Two things unite us. First, many ecologists and practically
all foresters took calculus and were introduced to the elements
of differential equations as college students. Second, very few
of us make use of this, the most powerful tool of science our in
research or practice.
A stupendous experiment has been going on for many years: an
attempt to instill mathematical knowledge in students of biology
and its applied branches such as forestry. This experiment has
been conducted with an awful number of replications and variants
in hundreds of institutions of higher education throughout the
world. It makes sense to pause and look at the results of this
experiment.
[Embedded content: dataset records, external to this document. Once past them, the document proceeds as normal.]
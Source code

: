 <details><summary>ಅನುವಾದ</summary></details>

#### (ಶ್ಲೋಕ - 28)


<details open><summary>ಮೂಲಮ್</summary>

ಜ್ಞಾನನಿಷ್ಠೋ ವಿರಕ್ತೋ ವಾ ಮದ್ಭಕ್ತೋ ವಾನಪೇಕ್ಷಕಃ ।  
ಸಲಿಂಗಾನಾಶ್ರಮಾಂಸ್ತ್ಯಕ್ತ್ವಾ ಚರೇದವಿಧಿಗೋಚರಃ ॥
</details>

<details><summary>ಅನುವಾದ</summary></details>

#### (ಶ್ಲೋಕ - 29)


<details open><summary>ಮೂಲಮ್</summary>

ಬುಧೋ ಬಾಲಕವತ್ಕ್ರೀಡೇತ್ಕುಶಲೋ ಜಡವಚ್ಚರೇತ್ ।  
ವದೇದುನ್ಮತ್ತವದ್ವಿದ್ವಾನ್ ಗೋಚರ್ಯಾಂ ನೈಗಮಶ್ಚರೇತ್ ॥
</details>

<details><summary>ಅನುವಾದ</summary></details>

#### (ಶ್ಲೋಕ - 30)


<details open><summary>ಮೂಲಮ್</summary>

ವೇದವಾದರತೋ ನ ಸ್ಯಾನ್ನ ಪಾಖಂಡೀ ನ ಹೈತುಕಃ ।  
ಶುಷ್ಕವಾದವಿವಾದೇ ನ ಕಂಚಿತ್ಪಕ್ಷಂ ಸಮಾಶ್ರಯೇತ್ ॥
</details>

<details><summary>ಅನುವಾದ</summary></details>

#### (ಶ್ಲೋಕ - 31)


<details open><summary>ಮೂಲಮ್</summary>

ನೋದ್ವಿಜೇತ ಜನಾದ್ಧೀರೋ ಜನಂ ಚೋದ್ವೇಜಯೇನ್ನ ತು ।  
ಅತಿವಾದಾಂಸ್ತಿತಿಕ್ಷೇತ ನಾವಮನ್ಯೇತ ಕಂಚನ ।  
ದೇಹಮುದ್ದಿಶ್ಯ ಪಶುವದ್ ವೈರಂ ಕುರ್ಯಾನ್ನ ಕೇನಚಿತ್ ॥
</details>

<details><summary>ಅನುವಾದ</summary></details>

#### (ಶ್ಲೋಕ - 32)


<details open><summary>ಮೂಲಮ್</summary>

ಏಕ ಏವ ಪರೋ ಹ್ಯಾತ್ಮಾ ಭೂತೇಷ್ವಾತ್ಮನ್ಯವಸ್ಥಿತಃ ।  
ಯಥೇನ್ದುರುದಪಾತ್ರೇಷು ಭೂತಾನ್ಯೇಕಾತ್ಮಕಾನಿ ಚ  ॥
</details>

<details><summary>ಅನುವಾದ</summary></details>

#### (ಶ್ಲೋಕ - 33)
No statistical analysis is required to see that math
education of ecologists has been a failure.
This problem is not limited to the United States. I received
all my degrees in Moscow, Russia, and can confirm that, although
mathematical training there was more vigorous and extensive, it
was also a complete waste. I retained nothing about calculus from
college. If I know anything about it, it is because later on I
learned calculus anew on my own. My interest was sparked by a
very simple calculus text for votech schools which I happened
across during a boring vacation. While reading and even enjoying
this elementary book, I was amazed that I had forgotten even
introductory concepts. The problem was not with my memory. More
than just passive forgetting was involved. It was as if the brain
actively, though subconsciously, had expunged all those dry
abstract concepts as antithetical to our ecological vocation.
Yet, these concepts, after surmounting the barrier of
initial rejection, appear as the most beautiful and relevant
prerequisites of thinking in any science, ecology including.
Why have mathematicians failed to teach us?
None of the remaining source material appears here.